STRATEGI DAN UPAYA MENJAGA KEUTUHAN BANGSA

I. Latar Belakang

Mencermati pidato Presiden RI dalam rangka memperingati HUT Proklamasi RI Ke-58 tentang keadaan bangsa dewasa ini yang seakan-akan seluruh warga dihimbau untuk kembali mempertanyakan jatidiri kita sebagai bangsa Indondesia serta arah kemana tujuan bangsa kita dimasa depan. Dalam usianya yang saat ini telah mencapai hampi 59 tahun, dengan penuh keprihatinan kita mengahadapi kenyataan bahwa berbagai kesepakatan bangsa yang dicetuskan oleh “founding fathers” dengan melahirkan Indonesia sebagai satu bangsa dan satu Negara, sedang menghadapi berbagai tantangan berat yang harus mampu kita kelola dengan baik agar agar jiwa kebangsaan dan NKRI tidak lenyap. Kenyataan empiric telah memperlihatkan bahwa berbagai gejolak yang terjadi di daerah apabila tidak di tangani secara cerdas akhirnya akan bermuara pada satu titik yaitu pemisahan diri dari NKRI. Contoh kasus telah terjadi dengan pemisahan diri Timor-Timur dengan Fretelin-nya yang perilakunya kemudian coba dikuti oleh Papua dengan OPM-nya, Maluku dengan RMS-nya dan Aceh dengan GAM-nya.
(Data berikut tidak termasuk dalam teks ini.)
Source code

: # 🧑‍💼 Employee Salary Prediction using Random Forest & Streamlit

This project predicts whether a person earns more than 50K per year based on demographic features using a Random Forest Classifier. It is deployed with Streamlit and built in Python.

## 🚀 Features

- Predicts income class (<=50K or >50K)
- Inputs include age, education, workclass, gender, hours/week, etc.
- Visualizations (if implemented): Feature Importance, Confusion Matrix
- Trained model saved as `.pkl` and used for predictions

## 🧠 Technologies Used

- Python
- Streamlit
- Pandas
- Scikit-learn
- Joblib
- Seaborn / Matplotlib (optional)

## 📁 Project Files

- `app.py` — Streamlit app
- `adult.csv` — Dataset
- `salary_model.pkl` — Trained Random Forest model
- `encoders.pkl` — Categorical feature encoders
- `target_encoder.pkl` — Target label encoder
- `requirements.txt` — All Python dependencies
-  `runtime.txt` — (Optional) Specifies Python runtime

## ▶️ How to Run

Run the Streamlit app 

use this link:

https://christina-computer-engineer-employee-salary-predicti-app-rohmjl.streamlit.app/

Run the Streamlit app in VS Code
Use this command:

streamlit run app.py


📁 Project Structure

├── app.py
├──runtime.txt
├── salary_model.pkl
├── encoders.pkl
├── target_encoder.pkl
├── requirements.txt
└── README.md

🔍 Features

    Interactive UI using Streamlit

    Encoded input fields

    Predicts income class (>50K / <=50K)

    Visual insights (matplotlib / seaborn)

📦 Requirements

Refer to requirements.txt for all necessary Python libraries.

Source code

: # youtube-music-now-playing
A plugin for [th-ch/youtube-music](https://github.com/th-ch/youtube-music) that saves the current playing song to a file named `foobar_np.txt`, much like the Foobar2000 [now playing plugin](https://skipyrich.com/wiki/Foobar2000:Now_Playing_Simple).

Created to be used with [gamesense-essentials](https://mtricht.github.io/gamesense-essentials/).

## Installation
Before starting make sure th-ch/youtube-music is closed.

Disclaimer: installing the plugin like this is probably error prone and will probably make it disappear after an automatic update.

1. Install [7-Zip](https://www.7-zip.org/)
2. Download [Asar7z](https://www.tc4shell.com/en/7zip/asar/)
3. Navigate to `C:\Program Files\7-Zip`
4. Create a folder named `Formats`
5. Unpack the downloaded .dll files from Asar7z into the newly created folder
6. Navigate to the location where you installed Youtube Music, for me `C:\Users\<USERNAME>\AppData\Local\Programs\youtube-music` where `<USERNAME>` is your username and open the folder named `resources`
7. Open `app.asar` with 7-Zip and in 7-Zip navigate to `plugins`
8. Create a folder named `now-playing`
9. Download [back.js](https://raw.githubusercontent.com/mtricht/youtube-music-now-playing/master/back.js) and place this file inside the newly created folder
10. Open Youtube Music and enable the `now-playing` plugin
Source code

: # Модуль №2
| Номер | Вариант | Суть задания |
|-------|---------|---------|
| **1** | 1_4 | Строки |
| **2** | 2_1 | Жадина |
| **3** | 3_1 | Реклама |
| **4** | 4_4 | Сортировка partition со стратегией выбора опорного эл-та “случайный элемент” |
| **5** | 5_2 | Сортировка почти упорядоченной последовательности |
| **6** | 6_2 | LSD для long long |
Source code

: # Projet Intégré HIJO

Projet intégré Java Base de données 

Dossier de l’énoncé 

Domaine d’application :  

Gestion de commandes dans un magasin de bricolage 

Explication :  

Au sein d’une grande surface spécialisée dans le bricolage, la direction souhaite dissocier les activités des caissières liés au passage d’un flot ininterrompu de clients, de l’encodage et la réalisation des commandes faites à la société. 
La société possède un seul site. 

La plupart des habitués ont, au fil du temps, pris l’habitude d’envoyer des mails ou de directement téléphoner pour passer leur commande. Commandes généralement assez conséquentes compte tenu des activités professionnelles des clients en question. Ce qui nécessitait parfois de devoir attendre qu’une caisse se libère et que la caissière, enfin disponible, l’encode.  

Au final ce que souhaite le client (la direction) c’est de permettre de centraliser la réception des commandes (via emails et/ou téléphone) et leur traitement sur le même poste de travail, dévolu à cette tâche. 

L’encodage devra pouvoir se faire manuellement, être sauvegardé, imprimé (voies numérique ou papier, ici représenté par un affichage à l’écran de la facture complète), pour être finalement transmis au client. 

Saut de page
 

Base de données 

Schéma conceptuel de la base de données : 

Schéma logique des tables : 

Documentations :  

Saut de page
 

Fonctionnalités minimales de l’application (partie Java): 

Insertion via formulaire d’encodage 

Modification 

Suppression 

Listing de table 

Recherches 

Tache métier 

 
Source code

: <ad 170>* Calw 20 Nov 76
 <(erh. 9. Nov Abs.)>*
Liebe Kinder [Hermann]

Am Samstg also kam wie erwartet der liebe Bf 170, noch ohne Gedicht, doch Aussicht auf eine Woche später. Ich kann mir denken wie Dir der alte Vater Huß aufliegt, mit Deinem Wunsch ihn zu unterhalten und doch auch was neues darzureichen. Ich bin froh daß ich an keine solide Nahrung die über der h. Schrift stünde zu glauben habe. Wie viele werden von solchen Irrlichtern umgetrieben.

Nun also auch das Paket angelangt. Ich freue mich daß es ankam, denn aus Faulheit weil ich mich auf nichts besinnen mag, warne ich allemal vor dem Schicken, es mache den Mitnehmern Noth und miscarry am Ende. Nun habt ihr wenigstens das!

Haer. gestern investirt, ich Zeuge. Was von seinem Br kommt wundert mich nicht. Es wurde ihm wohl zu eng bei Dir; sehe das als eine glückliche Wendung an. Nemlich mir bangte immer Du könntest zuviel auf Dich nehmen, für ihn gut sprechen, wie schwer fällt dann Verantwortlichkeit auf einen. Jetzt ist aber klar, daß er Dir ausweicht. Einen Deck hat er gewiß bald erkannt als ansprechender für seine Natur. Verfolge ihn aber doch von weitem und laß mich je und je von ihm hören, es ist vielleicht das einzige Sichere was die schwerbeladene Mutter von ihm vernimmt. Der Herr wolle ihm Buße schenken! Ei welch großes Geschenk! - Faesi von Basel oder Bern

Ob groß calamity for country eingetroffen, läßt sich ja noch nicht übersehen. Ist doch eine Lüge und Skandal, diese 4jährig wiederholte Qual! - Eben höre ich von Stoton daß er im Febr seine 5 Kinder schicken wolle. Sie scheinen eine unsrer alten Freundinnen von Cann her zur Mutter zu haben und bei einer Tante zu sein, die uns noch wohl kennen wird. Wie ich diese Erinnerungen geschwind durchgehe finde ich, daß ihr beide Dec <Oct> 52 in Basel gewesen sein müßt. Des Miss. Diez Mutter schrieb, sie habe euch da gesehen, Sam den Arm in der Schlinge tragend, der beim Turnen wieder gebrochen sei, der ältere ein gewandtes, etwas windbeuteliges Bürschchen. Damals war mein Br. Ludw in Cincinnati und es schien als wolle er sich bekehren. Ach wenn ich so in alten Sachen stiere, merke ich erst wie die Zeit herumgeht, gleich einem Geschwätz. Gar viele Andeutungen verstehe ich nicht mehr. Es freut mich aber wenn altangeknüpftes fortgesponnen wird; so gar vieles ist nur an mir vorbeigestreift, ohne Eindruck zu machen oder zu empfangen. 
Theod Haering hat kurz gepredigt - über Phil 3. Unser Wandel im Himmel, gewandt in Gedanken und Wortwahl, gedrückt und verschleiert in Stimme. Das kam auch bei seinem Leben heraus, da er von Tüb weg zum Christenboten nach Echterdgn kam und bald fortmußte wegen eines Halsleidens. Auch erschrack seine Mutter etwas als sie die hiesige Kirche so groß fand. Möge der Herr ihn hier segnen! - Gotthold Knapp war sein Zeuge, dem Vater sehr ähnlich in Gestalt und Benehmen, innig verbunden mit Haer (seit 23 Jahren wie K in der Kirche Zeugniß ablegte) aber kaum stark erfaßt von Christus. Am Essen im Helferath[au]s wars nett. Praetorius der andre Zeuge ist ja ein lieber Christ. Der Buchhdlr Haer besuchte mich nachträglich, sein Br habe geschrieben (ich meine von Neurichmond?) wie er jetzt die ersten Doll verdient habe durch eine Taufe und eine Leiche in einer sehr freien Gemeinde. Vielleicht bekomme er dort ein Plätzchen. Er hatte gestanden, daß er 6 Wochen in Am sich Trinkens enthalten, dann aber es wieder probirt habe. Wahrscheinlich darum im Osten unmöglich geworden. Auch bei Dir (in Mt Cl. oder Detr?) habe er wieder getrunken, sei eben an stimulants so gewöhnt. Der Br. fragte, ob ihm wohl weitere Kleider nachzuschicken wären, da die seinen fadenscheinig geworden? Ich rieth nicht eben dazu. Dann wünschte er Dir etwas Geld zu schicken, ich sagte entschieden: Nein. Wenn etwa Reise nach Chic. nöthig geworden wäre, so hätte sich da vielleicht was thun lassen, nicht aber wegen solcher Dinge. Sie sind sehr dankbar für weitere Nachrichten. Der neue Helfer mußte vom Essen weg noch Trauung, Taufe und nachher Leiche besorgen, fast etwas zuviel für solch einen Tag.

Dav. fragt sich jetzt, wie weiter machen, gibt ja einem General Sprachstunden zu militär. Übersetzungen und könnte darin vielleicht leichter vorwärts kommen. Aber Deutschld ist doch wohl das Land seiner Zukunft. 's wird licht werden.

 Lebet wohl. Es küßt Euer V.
Tantangan ini apabila tidak ditangani dengan tegas dan cerdas bukan tidak mungkin akan menjalar keberbagai daerah lain di Indonesia. Untuk dapat menjawab tantangan tersebut dan dapat memberi penanganan yang tepat dan komprehensif, tentunya dibutuhkan pengetahuan dan pemahaman yang tepat dan komprehansif pula tentang akar dari semua permasalahan yang terjadi sehingga mengapa kemudian daerah-daerah bergejolak tersebut terdorong melakukan gerkan kearah des-integrasi bangsa.
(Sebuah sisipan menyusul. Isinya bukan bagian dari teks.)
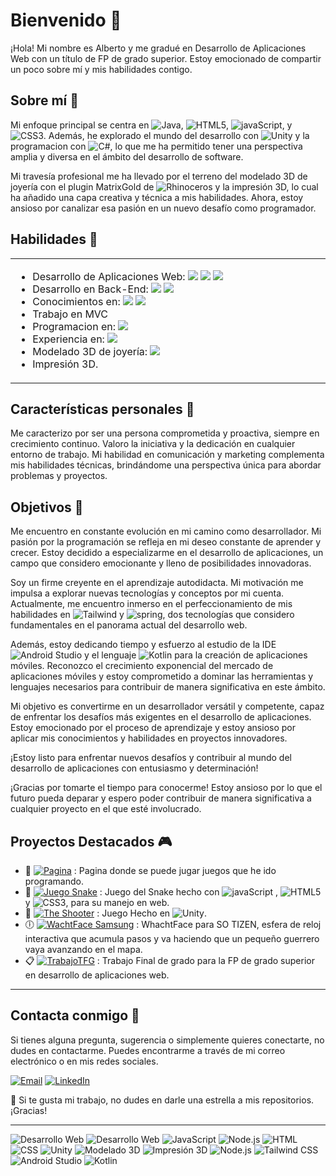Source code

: # Bienvenido 👋

¡Hola! Mi nombre es Alberto y me gradué en Desarrollo de Aplicaciones Web con un título de FP de grado superior. Estoy emocionado de compartir un poco sobre mí y mis habilidades contigo.

## Sobre mí 🏦

Mi enfoque principal se centra en ![Java](https://img.shields.io/badge/Java-red?style=flat-square&logo=openjdk), ![HTML5](https://img.shields.io/badge/html5-%23E34F26.svg?style=flat-square&logo=html5&logoColor=white), ![javaScript](https://img.shields.io/badge/JavaScript-323330?style=flat-square&logo=javascript&logoColor=F7DF1E),  y ![CSS3](https://img.shields.io/badge/css3-%231572B6.svg?style=flat-square&logo=css3&logoColor=white). Además, he explorado el mundo del desarrollo con ![Unity](https://img.shields.io/badge/Unity-black?style=flat-square&logo=Unity) y la programacion con ![C#](https://img.shields.io/badge/C%23-purple?style=flat-square&logo=C%23), lo que me ha permitido tener una perspectiva amplia y diversa en el ámbito del desarrollo de software.

Mi travesía profesional me ha llevado por el terreno del modelado 3D de joyería con el plugin MatrixGold de ![Rhinoceros](https://img.shields.io/badge/Rhinoceros-gray?style=flat-square&logo=Rhinoceros) y la impresión 3D, lo cual ha añadido una capa creativa y técnica a mis habilidades. Ahora, estoy ansioso por canalizar esa pasión en un nuevo desafío como programador.

## Habilidades 🌱

<table style="width: 100%;">
  <tr>
    <td style="width: 50%; vertical-align: top;">
      <ul>
        <li>Desarrollo de Aplicaciones Web:
          <img src="https://img.shields.io/badge/JavaScript-323330?style=plastic&logo=javascript&logoColor=F7DF1E">
          <img src="https://img.shields.io/badge/html5-%23E34F26.svg?style=plastic&logo=html5&logoColor=white">
          <img src="https://img.shields.io/badge/css3-%231572B6.svg?style=plastic&logo=css3&logoColor=white">
        </li>
         <li>Desarrollo en Back-End:
          <img src="https://img.shields.io/badge/Java-red?style=flat-square&logo=openjdk">
          <img src="https://img.shields.io/badge/spring-green?style=plastic&logo=spring&logoColor=white">
        </li>
        <li>Conocimientos en:
          <img src="https://img.shields.io/badge/Tailwind-blue?style=plastic&logo=Tailwindcss">
          <img src="https://img.shields.io/badge/Node.js-black?style=plastic&logo=Node.js&labelColor=black&color=green">
        </li>
        <li>Trabajo en MVC</li>
        <li>Programacion en:
          <img src="https://img.shields.io/badge/C%23-purple?style=plastic&logo=C%23">
        </li>
        <li>Experiencia en:
          <img src="https://img.shields.io/badge/Unity-100000?style=plastic&logo=unity&logoColor=white">
        </li>
        <li>Modelado 3D de joyería:
          <img src="https://img.shields.io/badge/Rhinoceros-gray?style=plastic&logo=Rhinoceros">
        </li>
        <li>Impresión 3D.</li>
      </ul>
    </td>
    
  </tr>
</table>

## Características personales 🙋

Me caracterizo por ser una persona comprometida y proactiva, siempre en crecimiento continuo. Valoro la iniciativa y la dedicación en cualquier entorno de trabajo. Mi habilidad en comunicación y marketing complementa mis habilidades técnicas, brindándome una perspectiva única para abordar problemas y proyectos.

## Objetivos 🚀

Me encuentro en constante evolución en mi camino como desarrollador. Mi pasión por la programación se refleja en mi deseo constante de aprender y crecer. Estoy decidido a especializarme en el desarrollo de aplicaciones, un campo que considero emocionante y lleno de posibilidades innovadoras.

Soy un firme creyente en el aprendizaje autodidacta. Mi motivación me impulsa a explorar nuevas tecnologías y conceptos por mi cuenta. Actualmente, me encuentro inmerso en el perfeccionamiento de mis habilidades en ![Tailwind](https://img.shields.io/badge/Tailwind-blue?style=flat-square&logo=Tailwindcss) y ![spring](https://img.shields.io/badge/spring-white?style=flat-square&logo=spring&labelColor=white&color=green), dos tecnologías que considero fundamentales en el panorama actual del desarrollo web.

Además, estoy dedicando tiempo y esfuerzo al estudio de la IDE ![Android Studio](https://img.shields.io/badge/Android_Studio-3DDC84?style=flat-square&logo=android-studio&logoColor=white) y el lenguaje ![Kotlin](https://img.shields.io/badge/Kotlin-0095D5?&style=flat-square&logo=kotlin&logoColor=white) para la creación de aplicaciones móviles. Reconozco el crecimiento exponencial del mercado de aplicaciones móviles y estoy comprometido a dominar las herramientas y lenguajes necesarios para contribuir de manera significativa en este ámbito.

Mi objetivo es convertirme en un desarrollador versátil y competente, capaz de enfrentar los desafíos más exigentes en el desarrollo de aplicaciones. Estoy emocionado por el proceso de aprendizaje y estoy ansioso por aplicar mis conocimientos y habilidades en proyectos innovadores.

¡Estoy listo para enfrentar nuevos desafíos y contribuir al mundo del desarrollo de aplicaciones con entusiasmo y determinación!

¡Gracias por tomarte el tiempo para conocerme! Estoy ansioso por lo que el futuro pueda deparar y espero poder contribuir de manera significativa a cualquier proyecto en el que esté involucrado.

## Proyectos Destacados 🎮

- 📃 [![Pagina](https://img.shields.io/badge/Pagina-blue?style=flat-square&color=007BA7)](https://krngdev.github.io/index) : Pagina donde se puede jugar juegos que he ido programando.
- 🐍 [![Juego Snake](https://img.shields.io/badge/Juego%20Snake-green?style=flat-square)](https://github.com/KRNGDev/krngdev.github.io/tree/main/Serpiente) : Juego del Snake hecho con ![javaScript](https://img.shields.io/badge/JavaScript-323330?style=flat-square&logo=javascript&logoColor=F7DF1E) , ![HTML5](https://img.shields.io/badge/html5-%23E34F26.svg?style=flat-square&logo=html5&logoColor=white) y ![CSS3](https://img.shields.io/badge/css3-%231572B6.svg?style=flat-square&logo=css3&logoColor=white), para su manejo en web.
- 🔫 [![The Shooter](https://img.shields.io/badge/The%20Shooter-green?style=flat-square&color=C51E3A)](https://github.com/KRNGDev/krngdev.github.io/tree/main/The%20Shooter) : Juego Hecho en ![Unity](https://img.shields.io/badge/Unity-black?style=flat-square&logo=Unity).
- 🕕 [![WachtFace Samsung](https://img.shields.io/badge/WhachtFace%20Samsung-green?style=flat-square&color=0000FF)](https://github.com/KRNGDev/WachtFace) : WhachtFace para SO TIZEN, esfera de reloj interactiva que acumula pasos y va haciendo que un pequeño guerrero vaya avanzando en el mapa.
- 📋 [![TrabajoTFG](https://img.shields.io/badge/TrabajoPFG-green?style=flat-square&color=0000FF)](https://github.com/KRNGDev/PFG_DAW) : Trabajo Final de grado para la FP de grado superior en desarrollo de aplicaciones web.


---



## Contacta conmigo 📧

Si tienes alguna pregunta, sugerencia o simplemente quieres conectarte, no dudes en contactarme. Puedes encontrarme a través de mi correo electrónico o en mis redes sociales.

[![Email](https://img.shields.io/badge/Gmail-D14836?style=flat-square&logo=gmail&logoColor=white)](mailto:albertolopma@gmail.com) [![LinkedIn](https://img.shields.io/badge/LinkedIn-%230077B5.svg?logo=linkedin&logoColor=white)](https://www.linkedin.com/in/alberto-lm151186/)

🚀 Si te gusta mi trabajo, no dudes en darle una estrella a mis repositorios. ¡Gracias!

---

![Desarrollo Web](https://img.shields.io/badge/Visual_Studio_Code-0078D4?style=for-the-badge&logo=visual%20studio%20code&logoColor=white)
![Desarrollo Web](https://img.shields.io/badge/-Desarrollo%20Web-blue)
![JavaScript](https://img.shields.io/badge/-JavaScript-yellow)
![Node.js](https://img.shields.io/badge/-Node.js-green)
![HTML](https://img.shields.io/badge/-HTML-orange)
![CSS](https://img.shields.io/badge/-CSS-blueviolet)
![Unity](https://img.shields.io/badge/-Unity-black)
![Modelado 3D](https://img.shields.io/badge/-Modelado%203D-ff69b4)
![Impresión 3D](https://img.shields.io/badge/-Impresión%203D-lightgrey)
![Node.js](https://img.shields.io/badge/-Node.js-green)
![Tailwind CSS](https://img.shields.io/badge/-Tailwind%20CSS-1e90ff)
![Android Studio](https://img.shields.io/badge/-Android%20Studio-brightgreen)
![Kotlin](https://img.shields.io/badge/-Kotlin-orange)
Integrasi bangsa adalah landasan bagi tegaknya sebuah negara modern. Keutuhan wilayah negara amat ditentukan oleh kemampuan para pemimpin dan masyarakat warga negara untuk memelihara komitmen kebersamaan sebagai suatu bangsa. Karena itu, secara teoretik dipahami bahwa ancaman paling serius terhadap integrasi bangsa adalah disharmoni sosial, sedangkan ancaman paling nyata terhadap eksistensi wilayah negara adalah gerakan separatisme. Kedua ancaman itu sering kali bercampur baur. Karena, disharmoni sosial yang sudah meluas menjadi konflik yang mengambil bentuk kekerasan akan serta merta menarik garis-garis demarkasi teritorial.
Penampakan garis-garis itu akan cepat menjadi jelas bila pihak-pihak yang terlibat konflik merupakan representasi dari komunitas-komunitas besar yang mendominasi wilayah-wilayah tertentu. Bila ini terjadi, maka proses disintegrasi wilayah yang dimulai oleh disintegrasi sosial akan secara simultan membawa bangsa itu ke jurang disintegrasi nasional.
Tesis ini adalah sebuah penyederhanaan. Dalam kenyataan, meski tesis ini selalu hadir, sebuah skenario disintegrasi bangsa selalu berlangsung melalui interaksi berbagai faktor yang lebih kompleks. Proses itu dimulai dengan lahirnya berbagai faktor penyebab dari terjadinya disharmoni sosial, bagaimana suasana disharmoni itu bergerak ke arah konflik kekerasan, faktor apa yang menghambat upaya peredaan konflik, dan faktor apa yang mempercepat proses disintegrasi itu.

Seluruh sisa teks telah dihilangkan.